### What you have to do
The required output is the exact run of lines below that opens at the line with "the critical \\$z$-value." and closes at the line with "contains the unknown integral \(I\).".

### Source information

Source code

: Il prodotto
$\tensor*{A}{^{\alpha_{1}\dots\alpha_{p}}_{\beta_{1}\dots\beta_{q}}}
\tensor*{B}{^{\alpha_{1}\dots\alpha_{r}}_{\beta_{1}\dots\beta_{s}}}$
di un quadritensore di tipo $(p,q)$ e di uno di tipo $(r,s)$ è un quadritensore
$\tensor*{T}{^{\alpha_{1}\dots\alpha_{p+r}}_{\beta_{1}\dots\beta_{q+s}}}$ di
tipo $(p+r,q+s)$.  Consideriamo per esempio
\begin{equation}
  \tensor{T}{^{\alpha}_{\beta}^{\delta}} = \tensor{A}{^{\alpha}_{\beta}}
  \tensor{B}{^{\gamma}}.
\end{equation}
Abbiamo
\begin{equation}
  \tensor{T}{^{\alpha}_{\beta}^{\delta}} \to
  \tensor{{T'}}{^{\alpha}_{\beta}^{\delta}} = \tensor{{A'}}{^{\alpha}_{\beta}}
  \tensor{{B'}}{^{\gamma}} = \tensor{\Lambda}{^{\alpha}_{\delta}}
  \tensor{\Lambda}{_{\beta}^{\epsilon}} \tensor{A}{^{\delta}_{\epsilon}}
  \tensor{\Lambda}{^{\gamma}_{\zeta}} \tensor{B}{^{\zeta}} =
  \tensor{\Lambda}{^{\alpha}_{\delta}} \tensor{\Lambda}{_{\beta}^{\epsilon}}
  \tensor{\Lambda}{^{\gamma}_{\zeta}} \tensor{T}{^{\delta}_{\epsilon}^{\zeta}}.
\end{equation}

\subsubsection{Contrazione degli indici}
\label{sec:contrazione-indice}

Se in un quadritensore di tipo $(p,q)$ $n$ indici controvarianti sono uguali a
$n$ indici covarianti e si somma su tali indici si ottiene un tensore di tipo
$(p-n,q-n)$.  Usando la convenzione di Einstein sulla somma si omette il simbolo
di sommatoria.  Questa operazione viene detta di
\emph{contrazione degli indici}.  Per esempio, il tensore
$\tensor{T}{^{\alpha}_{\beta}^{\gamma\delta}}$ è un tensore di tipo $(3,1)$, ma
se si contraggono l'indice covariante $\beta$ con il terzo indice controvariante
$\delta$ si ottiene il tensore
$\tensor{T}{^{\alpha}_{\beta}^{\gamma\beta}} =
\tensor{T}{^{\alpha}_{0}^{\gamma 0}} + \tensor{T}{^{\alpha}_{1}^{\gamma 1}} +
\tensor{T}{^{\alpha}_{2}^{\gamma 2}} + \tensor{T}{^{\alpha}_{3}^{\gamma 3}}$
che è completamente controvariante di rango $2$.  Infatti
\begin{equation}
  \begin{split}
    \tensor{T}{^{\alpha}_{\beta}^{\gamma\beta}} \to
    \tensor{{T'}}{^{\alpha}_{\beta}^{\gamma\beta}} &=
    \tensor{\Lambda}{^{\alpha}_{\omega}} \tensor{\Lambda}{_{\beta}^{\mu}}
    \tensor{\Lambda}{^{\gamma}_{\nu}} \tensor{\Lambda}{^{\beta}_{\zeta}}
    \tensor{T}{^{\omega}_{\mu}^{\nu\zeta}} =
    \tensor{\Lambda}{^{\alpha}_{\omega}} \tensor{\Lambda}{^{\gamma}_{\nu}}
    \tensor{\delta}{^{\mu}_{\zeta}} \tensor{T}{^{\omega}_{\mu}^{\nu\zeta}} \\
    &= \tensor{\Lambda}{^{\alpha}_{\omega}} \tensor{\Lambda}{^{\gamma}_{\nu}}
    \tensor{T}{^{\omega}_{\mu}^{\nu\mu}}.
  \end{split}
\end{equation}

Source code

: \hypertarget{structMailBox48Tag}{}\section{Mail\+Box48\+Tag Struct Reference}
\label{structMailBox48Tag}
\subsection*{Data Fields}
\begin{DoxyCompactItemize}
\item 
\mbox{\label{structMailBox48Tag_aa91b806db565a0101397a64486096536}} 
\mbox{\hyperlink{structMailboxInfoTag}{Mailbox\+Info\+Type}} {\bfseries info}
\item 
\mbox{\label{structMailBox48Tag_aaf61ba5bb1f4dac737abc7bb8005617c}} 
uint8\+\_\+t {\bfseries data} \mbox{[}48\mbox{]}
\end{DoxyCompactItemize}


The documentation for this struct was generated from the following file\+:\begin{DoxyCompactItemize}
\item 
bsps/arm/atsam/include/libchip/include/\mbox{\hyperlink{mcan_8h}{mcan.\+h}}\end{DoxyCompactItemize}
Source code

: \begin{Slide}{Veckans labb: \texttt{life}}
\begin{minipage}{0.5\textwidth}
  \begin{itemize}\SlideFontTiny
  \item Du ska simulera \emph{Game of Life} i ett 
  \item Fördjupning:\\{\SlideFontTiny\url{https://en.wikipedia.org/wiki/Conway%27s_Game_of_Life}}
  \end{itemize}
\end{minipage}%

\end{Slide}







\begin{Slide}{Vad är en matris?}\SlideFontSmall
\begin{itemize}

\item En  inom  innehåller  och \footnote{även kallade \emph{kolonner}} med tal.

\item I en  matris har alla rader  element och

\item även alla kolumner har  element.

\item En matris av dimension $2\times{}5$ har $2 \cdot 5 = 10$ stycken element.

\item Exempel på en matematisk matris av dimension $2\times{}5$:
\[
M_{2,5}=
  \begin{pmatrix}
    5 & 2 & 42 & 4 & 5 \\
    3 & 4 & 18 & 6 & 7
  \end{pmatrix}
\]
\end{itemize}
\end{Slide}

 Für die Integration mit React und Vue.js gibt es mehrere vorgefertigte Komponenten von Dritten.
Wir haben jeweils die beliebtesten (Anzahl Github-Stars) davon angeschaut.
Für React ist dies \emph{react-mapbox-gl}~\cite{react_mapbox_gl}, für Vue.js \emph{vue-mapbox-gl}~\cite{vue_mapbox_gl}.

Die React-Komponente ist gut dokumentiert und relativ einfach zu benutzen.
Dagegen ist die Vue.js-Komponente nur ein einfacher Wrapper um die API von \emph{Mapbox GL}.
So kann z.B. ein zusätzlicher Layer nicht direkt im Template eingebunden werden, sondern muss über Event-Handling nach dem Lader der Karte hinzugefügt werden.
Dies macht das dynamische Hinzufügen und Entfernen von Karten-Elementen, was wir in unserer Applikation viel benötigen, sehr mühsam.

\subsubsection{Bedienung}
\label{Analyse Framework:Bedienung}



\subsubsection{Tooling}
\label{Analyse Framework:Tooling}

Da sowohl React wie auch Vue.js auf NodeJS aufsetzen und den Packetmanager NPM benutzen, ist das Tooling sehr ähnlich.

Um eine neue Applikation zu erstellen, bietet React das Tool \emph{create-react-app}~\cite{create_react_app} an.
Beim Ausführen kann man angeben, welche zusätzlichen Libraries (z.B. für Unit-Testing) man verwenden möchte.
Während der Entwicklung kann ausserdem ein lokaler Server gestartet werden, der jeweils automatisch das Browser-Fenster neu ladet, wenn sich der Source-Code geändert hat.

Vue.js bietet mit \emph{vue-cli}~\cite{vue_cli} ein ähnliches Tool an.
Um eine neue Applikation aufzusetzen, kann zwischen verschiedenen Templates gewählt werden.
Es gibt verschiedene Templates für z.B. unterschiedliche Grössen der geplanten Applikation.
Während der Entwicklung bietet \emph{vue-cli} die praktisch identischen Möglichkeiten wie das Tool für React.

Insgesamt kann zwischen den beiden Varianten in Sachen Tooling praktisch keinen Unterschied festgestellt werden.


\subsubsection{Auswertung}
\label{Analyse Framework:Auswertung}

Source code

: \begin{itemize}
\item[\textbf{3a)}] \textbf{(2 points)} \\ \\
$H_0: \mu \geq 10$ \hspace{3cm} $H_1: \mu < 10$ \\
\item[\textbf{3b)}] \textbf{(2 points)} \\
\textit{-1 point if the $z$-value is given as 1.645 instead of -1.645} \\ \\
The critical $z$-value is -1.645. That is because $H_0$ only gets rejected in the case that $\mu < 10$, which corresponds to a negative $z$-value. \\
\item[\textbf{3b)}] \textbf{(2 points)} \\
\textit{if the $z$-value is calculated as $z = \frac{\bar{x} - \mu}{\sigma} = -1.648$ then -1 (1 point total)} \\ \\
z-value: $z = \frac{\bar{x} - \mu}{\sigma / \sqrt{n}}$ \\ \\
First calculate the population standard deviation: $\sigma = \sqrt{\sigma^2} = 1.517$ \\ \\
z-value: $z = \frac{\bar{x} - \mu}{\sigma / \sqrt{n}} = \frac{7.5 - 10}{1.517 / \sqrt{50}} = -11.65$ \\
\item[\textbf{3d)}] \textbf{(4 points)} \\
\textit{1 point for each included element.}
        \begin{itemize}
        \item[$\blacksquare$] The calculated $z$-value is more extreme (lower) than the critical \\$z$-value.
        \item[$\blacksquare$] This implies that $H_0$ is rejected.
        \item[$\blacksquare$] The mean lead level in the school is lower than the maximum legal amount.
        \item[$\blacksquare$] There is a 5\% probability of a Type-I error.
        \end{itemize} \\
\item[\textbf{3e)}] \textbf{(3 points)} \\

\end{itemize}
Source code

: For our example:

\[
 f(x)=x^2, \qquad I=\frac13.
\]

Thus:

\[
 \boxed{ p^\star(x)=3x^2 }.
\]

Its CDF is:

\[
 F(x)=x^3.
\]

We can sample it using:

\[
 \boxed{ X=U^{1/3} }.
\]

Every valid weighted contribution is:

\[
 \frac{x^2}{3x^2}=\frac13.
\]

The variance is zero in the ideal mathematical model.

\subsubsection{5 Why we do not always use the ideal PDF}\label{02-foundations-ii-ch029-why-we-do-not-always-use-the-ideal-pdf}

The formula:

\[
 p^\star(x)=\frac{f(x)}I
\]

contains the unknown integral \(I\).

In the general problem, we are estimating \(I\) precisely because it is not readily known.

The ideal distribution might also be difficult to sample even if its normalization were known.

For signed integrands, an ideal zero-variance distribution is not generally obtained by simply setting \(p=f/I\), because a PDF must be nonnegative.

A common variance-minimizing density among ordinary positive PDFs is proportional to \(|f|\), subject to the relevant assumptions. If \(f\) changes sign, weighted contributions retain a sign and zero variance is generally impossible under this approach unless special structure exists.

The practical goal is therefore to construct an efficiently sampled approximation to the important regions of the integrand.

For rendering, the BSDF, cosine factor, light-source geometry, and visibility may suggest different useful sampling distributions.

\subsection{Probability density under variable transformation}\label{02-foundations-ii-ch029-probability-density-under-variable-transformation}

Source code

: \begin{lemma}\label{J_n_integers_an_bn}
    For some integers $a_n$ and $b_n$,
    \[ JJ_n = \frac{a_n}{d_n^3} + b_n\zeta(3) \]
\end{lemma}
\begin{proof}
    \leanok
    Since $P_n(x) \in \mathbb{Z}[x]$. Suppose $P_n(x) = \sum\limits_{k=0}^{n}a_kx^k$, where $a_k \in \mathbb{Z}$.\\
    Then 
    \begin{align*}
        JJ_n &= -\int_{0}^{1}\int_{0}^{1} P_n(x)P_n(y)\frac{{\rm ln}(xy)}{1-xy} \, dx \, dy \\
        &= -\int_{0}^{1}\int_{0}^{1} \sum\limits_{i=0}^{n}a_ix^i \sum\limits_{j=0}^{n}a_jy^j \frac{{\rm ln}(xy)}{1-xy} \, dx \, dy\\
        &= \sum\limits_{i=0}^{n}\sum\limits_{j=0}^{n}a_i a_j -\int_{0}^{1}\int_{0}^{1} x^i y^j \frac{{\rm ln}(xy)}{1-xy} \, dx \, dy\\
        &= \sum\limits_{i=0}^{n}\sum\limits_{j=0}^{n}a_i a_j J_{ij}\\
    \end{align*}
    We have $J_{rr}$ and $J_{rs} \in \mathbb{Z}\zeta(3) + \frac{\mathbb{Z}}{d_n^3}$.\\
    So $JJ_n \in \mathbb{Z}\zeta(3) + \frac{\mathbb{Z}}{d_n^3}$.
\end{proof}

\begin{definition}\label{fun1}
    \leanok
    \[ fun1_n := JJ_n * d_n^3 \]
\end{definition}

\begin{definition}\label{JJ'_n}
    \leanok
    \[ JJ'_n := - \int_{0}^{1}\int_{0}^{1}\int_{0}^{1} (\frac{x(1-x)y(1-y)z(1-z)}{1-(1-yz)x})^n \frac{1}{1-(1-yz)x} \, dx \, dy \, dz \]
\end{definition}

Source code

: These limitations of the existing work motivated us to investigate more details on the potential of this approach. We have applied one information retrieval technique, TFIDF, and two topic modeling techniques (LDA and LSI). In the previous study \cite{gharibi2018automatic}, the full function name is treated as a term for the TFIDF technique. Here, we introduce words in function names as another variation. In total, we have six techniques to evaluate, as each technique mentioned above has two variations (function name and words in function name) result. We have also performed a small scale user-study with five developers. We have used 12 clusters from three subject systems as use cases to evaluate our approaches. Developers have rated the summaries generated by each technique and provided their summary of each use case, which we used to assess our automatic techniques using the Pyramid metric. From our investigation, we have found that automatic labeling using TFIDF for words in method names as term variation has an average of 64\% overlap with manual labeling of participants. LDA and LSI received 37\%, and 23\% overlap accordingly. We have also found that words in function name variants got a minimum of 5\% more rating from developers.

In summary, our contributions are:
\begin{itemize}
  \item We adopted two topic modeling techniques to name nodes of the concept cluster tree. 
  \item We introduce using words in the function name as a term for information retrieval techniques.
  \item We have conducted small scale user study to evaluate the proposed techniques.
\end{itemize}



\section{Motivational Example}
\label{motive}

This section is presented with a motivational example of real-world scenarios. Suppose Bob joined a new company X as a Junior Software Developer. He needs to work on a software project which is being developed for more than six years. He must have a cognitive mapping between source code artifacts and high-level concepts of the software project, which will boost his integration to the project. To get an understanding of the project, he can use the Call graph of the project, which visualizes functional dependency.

### Response to the exercise
        \item[$\blacksquare$] The calculated $z$-value is more extreme (lower) than the critical \\$z$-value.
        \item[$\blacksquare$] This implies that $H_0$ is rejected.
        \item[$\blacksquare$] The mean lead level in the school is lower than the maximum legal amount.
        \item[$\blacksquare$] There is a 5\% probability of a Type-I error.
        \end{itemize} \\
\item[\textbf{3e)}] \textbf{(3 points)} \\

\end{itemize}
Source code

: For our example:

\[
 f(x)=x^2, \qquad I=\frac13.
\]

Thus:

\[
 \boxed{ p^\star(x)=3x^2 }.
\]

Its CDF is:

\[
 F(x)=x^3.
\]

We can sample it using:

\[
 \boxed{ X=U^{1/3} }.
\]

Every valid weighted contribution is:

\[
 \frac{x^2}{3x^2}=\frac13.
\]

The variance is zero in the ideal mathematical model.

\subsubsection{5 Why we do not always use the ideal PDF}\label{02-foundations-ii-ch029-why-we-do-not-always-use-the-ideal-pdf}

The formula:

\[
 p^\star(x)=\frac{f(x)}I
\]

contains the unknown integral \(I\).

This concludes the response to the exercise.